Scott Hardie | July 1, 2002
Everybody else is weighing in on the Pledge of Allegiance flap, so I thought I'd put in my two cents. I've noticed that virtually all politicians are endorsing "under God" as though their political life depended on it (and it's a shame that it pretty much does, thanks to opportunistic assholes like George Bush Sr.), but every op-ed column I've read about it has defended Alfred Goodwin's decision. I really want to read an op-ed column that endorses "under God" and argues for it logically, because I myself can't think of a logical argument as to why it should be in the Pledge, and why the Pledge should be mandatory.

You know, honestly, I don't mind it. The Pledge is only one sentence, and those are only two words in it, and it's just about the only civics that kids get until late in high school. I only have a problem with it being mandatory. You cannot force a child, let alone any person, to swear their allegiance to the country. Do we live under democracy or fascism? Making them acknowledge the existence and dominance of God is just adding insult to injury.

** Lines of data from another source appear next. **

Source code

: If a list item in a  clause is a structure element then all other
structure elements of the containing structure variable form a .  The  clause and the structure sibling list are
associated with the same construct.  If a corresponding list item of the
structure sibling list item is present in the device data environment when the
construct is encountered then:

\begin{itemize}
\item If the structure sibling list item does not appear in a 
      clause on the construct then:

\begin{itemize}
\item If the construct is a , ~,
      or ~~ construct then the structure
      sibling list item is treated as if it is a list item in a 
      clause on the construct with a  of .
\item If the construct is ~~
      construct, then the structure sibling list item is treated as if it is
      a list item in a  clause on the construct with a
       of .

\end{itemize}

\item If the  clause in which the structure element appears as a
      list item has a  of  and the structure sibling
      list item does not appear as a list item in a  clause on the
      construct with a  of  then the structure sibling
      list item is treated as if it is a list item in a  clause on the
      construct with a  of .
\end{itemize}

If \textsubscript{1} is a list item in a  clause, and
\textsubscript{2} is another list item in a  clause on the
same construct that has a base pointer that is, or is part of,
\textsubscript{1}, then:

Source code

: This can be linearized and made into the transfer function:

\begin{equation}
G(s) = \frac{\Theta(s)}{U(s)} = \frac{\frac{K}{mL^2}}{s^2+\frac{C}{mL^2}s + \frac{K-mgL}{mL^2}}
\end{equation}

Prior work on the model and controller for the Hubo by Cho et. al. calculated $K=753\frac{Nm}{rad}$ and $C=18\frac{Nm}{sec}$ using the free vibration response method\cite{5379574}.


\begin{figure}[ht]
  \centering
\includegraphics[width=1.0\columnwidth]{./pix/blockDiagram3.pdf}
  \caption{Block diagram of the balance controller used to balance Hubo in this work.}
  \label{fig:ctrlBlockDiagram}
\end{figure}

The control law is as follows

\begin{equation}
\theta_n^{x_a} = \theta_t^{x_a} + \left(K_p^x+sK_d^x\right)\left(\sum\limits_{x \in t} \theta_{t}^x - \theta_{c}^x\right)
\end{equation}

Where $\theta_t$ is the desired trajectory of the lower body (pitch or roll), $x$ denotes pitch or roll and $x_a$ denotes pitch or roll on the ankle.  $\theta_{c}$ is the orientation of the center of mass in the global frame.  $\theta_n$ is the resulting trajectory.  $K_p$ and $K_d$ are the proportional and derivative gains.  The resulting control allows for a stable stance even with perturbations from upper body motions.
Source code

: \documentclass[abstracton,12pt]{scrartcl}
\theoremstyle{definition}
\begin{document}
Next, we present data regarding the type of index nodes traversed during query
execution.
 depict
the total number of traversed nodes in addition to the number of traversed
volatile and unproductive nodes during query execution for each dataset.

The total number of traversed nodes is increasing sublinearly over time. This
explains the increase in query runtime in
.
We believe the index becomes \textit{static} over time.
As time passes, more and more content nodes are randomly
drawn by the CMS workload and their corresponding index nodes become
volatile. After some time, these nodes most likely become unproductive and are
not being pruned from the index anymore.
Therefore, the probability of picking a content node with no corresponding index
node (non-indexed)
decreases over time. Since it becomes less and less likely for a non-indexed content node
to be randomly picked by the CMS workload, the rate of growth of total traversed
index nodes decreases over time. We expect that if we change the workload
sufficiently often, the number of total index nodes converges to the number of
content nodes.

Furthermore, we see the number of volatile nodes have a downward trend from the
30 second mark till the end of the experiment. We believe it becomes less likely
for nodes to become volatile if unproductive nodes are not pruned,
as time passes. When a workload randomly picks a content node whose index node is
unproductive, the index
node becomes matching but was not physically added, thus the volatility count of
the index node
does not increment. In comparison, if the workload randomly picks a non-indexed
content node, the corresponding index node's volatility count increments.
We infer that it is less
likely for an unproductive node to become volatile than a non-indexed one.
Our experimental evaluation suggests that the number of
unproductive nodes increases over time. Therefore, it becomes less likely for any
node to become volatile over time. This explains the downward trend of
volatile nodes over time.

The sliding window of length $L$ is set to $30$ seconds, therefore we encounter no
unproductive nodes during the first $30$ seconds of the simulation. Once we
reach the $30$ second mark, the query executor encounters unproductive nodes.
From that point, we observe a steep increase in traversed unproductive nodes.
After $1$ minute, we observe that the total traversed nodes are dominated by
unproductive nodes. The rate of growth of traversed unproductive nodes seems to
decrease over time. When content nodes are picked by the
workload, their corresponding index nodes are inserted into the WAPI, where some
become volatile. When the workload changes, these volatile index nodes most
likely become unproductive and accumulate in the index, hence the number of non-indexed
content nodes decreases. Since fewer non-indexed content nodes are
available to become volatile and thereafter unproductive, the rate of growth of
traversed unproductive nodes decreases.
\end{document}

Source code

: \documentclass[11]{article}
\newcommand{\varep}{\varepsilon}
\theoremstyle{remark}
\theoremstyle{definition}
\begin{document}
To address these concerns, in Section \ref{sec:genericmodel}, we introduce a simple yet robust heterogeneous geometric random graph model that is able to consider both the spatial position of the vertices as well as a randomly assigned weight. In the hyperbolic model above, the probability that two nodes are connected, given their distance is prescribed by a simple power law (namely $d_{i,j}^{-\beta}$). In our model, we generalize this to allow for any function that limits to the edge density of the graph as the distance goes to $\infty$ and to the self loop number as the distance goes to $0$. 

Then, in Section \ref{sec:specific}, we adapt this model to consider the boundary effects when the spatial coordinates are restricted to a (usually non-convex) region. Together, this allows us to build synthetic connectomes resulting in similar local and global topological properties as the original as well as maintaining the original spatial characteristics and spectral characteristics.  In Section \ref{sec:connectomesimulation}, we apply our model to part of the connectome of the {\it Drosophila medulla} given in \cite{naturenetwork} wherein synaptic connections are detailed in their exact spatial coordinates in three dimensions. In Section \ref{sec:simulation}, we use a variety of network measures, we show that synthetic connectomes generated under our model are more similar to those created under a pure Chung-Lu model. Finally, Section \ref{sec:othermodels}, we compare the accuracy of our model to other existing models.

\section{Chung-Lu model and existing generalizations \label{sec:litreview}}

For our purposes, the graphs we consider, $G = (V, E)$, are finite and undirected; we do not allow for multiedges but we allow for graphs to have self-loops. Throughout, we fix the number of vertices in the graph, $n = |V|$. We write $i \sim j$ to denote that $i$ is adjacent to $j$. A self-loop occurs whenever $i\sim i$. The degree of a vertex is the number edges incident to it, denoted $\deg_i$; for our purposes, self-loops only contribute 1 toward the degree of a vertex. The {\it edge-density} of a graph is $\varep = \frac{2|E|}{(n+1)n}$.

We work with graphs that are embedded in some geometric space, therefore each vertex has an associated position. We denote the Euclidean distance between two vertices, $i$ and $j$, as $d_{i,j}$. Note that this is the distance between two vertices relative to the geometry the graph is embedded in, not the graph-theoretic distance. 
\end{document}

Personally, I stopped saying it after a while. Inspired by Rebekah Dassion (see old entries), who did not say the Pledge at all, I decided to omit the words "under God" whenever I said it. Our junior high had a PA system and one child was chosen at random every morning to say the Pledge before the whole school. When my turn came up, I said the whole thing, but paused while the school said "under God." They didn't invite me back. I didn't mind then because it was harmless, and I never felt compelled to say it; no one even knew I was omitting God until that one morning. I never saw the teachers force Rebekah to say it, and best of all, I never saw other students give her any flak for it. That's the way it should be. Live and let live.

Does anyone disagree with me about this? Four-fifths of the country supports "under God" in a mandatory Pledge, and some of them have to read this weblog. I want to read a sound argument as to why that should stay in the Pledge and why the Pledge should stay mandatory.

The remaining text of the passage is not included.